Masterpieces On Exhibit

Blodsow V S

Strategies of viewership are as much implicit in works of art as strategies of depiction. Impressionism onwards, many artists have chosen to comment on the epistemology of vision, of seeing. Seeing is an exterior art. But sight is yoked to insight and can, often, be an interior process too. Blodsow’s canvases inexorably lead you to a conversation between the surreal and the hyper-real. They confront us with the unreason of dazzlement when too much light in the eye, in fact, produces a haze. It is the kind of predicament experienced by someone who stares into the sun – and can see nothing. The spectator here feels he has been hung ‘upside down’. There is a fusion here of the eye and the sun – an impossible image of a luminescence that can only be blinding and cannot be seen. A dazzling of vision that is evoked through a procession of sun-drenched, solarised – but incandescently coloured – retinal after images that the artist rolls out before us. 

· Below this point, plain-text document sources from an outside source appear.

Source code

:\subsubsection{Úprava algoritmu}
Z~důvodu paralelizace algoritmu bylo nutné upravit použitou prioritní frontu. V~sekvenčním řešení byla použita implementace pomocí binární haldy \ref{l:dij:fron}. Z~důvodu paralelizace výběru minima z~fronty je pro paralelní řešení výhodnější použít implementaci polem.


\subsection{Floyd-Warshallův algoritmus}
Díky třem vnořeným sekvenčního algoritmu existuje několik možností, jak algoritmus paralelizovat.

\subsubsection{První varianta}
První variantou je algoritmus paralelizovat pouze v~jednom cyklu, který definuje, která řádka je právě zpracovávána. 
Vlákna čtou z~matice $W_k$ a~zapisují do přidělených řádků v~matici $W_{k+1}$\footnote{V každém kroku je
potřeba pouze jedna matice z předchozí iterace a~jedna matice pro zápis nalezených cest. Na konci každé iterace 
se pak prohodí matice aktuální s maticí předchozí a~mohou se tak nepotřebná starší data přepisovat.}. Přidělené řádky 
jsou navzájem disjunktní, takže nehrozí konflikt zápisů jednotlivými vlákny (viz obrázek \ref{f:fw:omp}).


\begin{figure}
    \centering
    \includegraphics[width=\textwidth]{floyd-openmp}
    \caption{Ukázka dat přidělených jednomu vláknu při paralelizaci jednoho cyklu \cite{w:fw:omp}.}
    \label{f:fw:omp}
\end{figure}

Blodsow’s canvases are like some early 20th century optic experiment on the relation between increase in sensation through an increase in stimulus; a peek ‘in between the penumbras’ of the mind. They alert us also to the immanence of “measuring the ‘idea’ of smelling”. 

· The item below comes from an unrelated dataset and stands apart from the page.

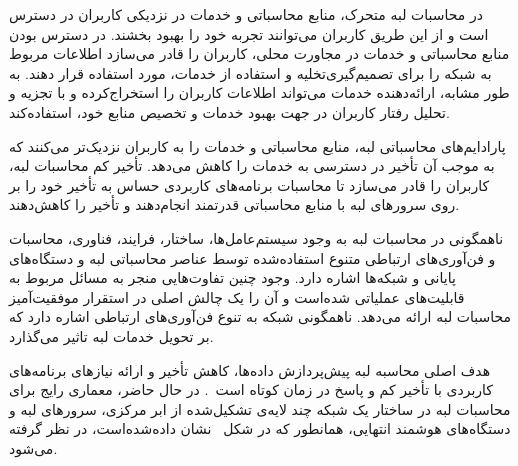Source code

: در محاسبات لبه متحرک، منابع محاسباتی و خدمات در نزدیکی کاربران در دسترس است و از این طریق کاربران می‌توانند تجربه خود را بهبود بخشند. در دسترس بودن منابع محاسباتی و خدمات در مجاورت محلی، کاربران را قادر می‌سازد اطلاعات مربوط به شبکه را برای تصمیم‌گیری‌تخلیه و استفاده از خدمات، مورد استفاده قرار دهند. به طور مشابه، ارائه‌دهنده خدمات می‌تواند اطلاعات کاربران را استخراج‌کرده و با تجزیه و تحلیل رفتار کاربران در جهت بهبود خدمات و تخصیص منابع خود، استفاده‌کند.

پارادایم‌های محاسباتی لبه، منابع محاسباتی و خدمات را به کاربران نزدیک‌تر می‌کنند که به موجب آن تأخیر در دسترسی به خدمات را کاهش می‌دهد. تأخیر کم محاسبات لبه، کاربران را قادر می‌سازد تا محاسبات برنامه‌های کاربردی حساس به تأخیر خود را بر روی سرورهای لبه با منابع محاسباتی قدرتمند انجام‌دهند و تأخیر را کاهش‌دهند.

ناهمگونی در محاسبات لبه به وجود سیستم‌عامل‌ها، ساختار، فرایند، فناوری، محاسبات و فن‌آوری‌های ارتباطی متنوع استفاده‌شده توسط عناصر محاسباتی لبه و دستگاه‌های پایانی و شبکه‌ها اشاره دارد. وجود چنین تفاوت‌هایی منجر به مسائل مربوط به قابلیت‌های عملیاتی شده‌است و آن را یک چالش اصلی در استقرار موفقیت‌آمیز محاسبات لبه ارائه می‌دهد. ناهمگونی شبکه به تنوع فن‌آوری‌های ارتباطی اشاره دارد که بر تحویل خدمات لبه تاثیر می‌گذارد.


هدف اصلی محاسبه لبه پیش‌پردازش داده‌ها، کاهش تأخیر و ارائه نیاز‌های برنامه‌های کاربردی با تأخیر کم و پاسخ در زمان کوتاه است~\cite{shi2016edge}. در حال حاضر، معماری رایج برای محاسبات لبه در ساختار یک شبکه چند لایه‌ی تشکیل‌شده از ابر مرکزی، سرورهای لبه و دستگاه‌های هوشمند انتهایی، همانطور که در شکل~ نشان داده‌شده‌است، در نظر گرفته می‌شود.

The more elaborate those experiments, the more they seemed to flag the possibility of a fear of ‘observation’. Blodsow’s critical eye spots the ‘stagnation of the observer’ within a linear optical system, a static position contradicted by the covetousness of his aspirations. It is the inherent schizophrenia of Capitalism, which is constantly objectifying subjectivity. 

But here, the observer is compelled to look and come to terms with her/his own subjectivity. The individual as observer becomes an object of his own investigation. The canvas becomes the fuzzy map of her/his own fragmented personality. 

What is revealed is a contemporary ambulatory observer shaped by her/his proximity to reflective public spaces like plate glass, mirror, artificial lighting, shadows and photography. There is no access here to a single image. Vision is always multiple, adjacent to and overlapping with other objects, desires, conflicts and illusions. Like, forever looking through a black box.